With ransomware attacks hitting the headlines in a big way in 2021, what is clear is that organisations, regardless of size or industry, can be targets of these debilitating and costly attacks.
Sophos’ The State of Ransomware 2021, which surveyed 5,400 IT decision-makers in 30 countries, provides a timely look into the impact of ransomware attacks on businesses around the world.
On average, 37% of companies fell victim to ransomware in the 12 months preceding the study. Of these, only 8% of organisations managed to get back all their data after paying a ransom, with 29% getting back no more than half.
Alarmingly, the study revealed that the global average total cost of recovery from a ransomware attack has more than doubled in a year, increasing from US$761,106 in 2020 to US$1.85m in 2021 with the average ransom paid being US$170k.
Chester Wisniewski, principal research scientist, Sophos, said, “Recovering from a ransomware attack can take years and is about so much more than just decrypting and restoring data.

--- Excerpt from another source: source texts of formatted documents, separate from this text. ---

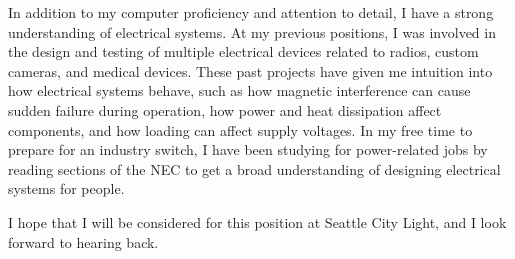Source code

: \documentclass[11pt, a4paper]{awesome-cv}
\begin{document}
\begin{cvletter}
  \tab In addition to my computer proficiency and attention to detail, I have a strong understanding of electrical
  systems.
  At my previous positions, I was involved in the design and testing of multiple electrical devices related to radios,
  custom cameras, and medical devices.
  These past projects have given me intuition into how electrical systems behave,
  such as how magnetic interference can cause sudden failure during operation, how power and heat
  dissipation affect components, and how loading can affect supply voltages.
  In my free time to prepare for an industry switch, I have been studying for power-related jobs by
  reading sections of the NEC to get a broad understanding of designing electrical systems for
  people.

  \tab I hope that I will be considered for this position at Seattle City Light, and I look forward to hearing back.

\end{cvletter}

\makeletterclosing
\end{document}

Whole systems need to be rebuilt from the ground up and then there is the operational downtime and customer impact to consider, and much more. Further, the definition of what constitutes a ‘ransomware’ attack is evolving.
“It is more important than ever to protect against adversaries at the door, before they get a chance to take hold and unfold their increasingly multi-faceted attacks. Fortunately, if organisations are attacked, they don’t have to face this challenge alone. Support is available 24/7 in the form of external security operations centres, human-led threat hunting and incident response services.”

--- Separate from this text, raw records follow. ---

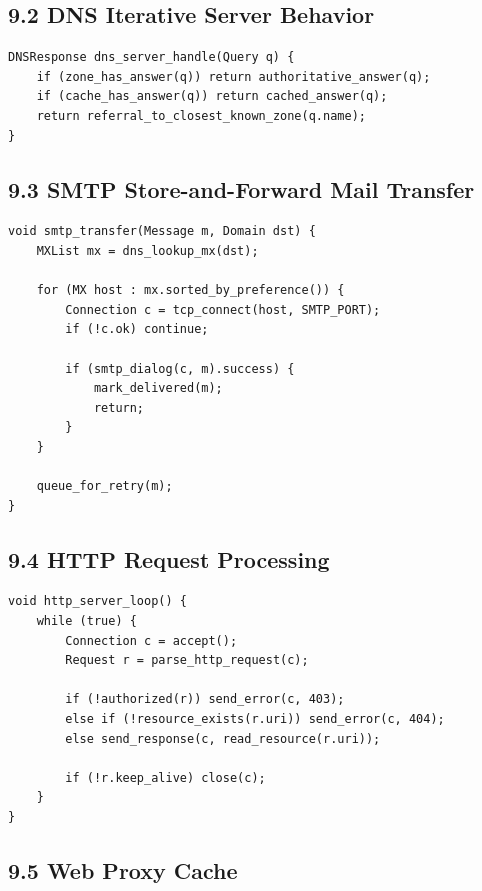 \documentclass[11pt]{article}
\begin{document}
\subsection{9.2 DNS Iterative Server
Behavior}\label{dns-iterative-server-behavior}

\begin{verbatim}
DNSResponse dns_server_handle(Query q) {
    if (zone_has_answer(q)) return authoritative_answer(q);
    if (cache_has_answer(q)) return cached_answer(q);
    return referral_to_closest_known_zone(q.name);
}
\end{verbatim}

\subsection{9.3 SMTP Store-and-Forward Mail
Transfer}\label{smtp-store-and-forward-mail-transfer}

\begin{verbatim}
void smtp_transfer(Message m, Domain dst) {
    MXList mx = dns_lookup_mx(dst);

    for (MX host : mx.sorted_by_preference()) {
        Connection c = tcp_connect(host, SMTP_PORT);
        if (!c.ok) continue;

        if (smtp_dialog(c, m).success) {
            mark_delivered(m);
            return;
        }
    }

    queue_for_retry(m);
}
\end{verbatim}

\subsection{9.4 HTTP Request Processing}\label{http-request-processing}

\begin{verbatim}
void http_server_loop() {
    while (true) {
        Connection c = accept();
        Request r = parse_http_request(c);

        if (!authorized(r)) send_error(c, 403);
        else if (!resource_exists(r.uri)) send_error(c, 404);
        else send_response(c, read_resource(r.uri));

        if (!r.keep_alive) close(c);
    }
}
\end{verbatim}

\subsection{9.5 Web Proxy Cache}\label{web-proxy-cache}
\end{document}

Among the 3,353 companies in the survey that hadn’t suffered a ransomware attack in the last 12 months, 2,187 expected it would happen to them in 2021. Forty per cent of those thought it was “inevitable” they would be targeted. Be that a pragmatic or a pessimistic view, the advice given in the report’s conclusion is clear: assume you will be hit.
Fatalistic as it sounds, taking precautions doesn’t have to be a daunting as it seems. In fact, it’s akin to checking for traffic before you cross the road. After all, why wouldn’t you?
Like checking for traffic, helping lower the odds of being hit by ransomware involves several activities. Instead of finding a safe place to cross, looking both ways, listening out for traffic, and keeping alert while crossing, to avoid being victims of a cyberattack organisations should:
– Combine human expertise and technology to detect and prevent ransomware early on in its lifecycle.
– Deploy the above in multiple layers at different points: perimeter, email servers, cloud services, etc.
– Create a SOC or use a specialist cybersecurity company — see Sophos’ offering detailed below.
– Have a recovery plan in place that includes backups. Practise it. (The State of Ransomware Report shows that some of the sectors with no such plans were some of the most likely to be hit.)
– Don’t pay any ransom.
Some pragmatic solutions
In a climate where cyberattacks are increasing, it’s little wonder that expert cybersecurity staff are in short supply. In fact, according to Sophos’ The Future of Cybersecurity in Asia Pacific and Japan report, 62% of companies struggle to recruit people with the necessary cybersecurity skills. Creating that mix of technological and expert human protection is challenging for many organisations.
The Sophos Managed Threat Response (MTR) service is the perfect answer to address this problem. It combines dedicated, trained, expert personnel with the world’s best technology to identify threats and neutralise them before they are successful.
Detection is only a part of the battle; where MTR excels is the use of techniques, tactics and procedures to identify and take action against modern threats, all done according to users’ objectives.
Sophos MTR provides detail about any detected problem on which the correct level of remedial action can be taken — it’s down to context and the 24/7 support the Sophos experts provide in the event of any incident.
Sophos MTR helps to stop ransomware attacks before they start; ensuring proactively that security policies and incident response actions are in place to nullify any attempt at the data encryption or exfiltration that can cripple an organisation’s operations and brand.
The adage of “when not if” a cyberattack happens remains true, but so is the concept of “low hanging fruit.” Propagating ransomware is a numbers game and that’s why removing the organisation from the list of easy targets can reduce the chance of attack.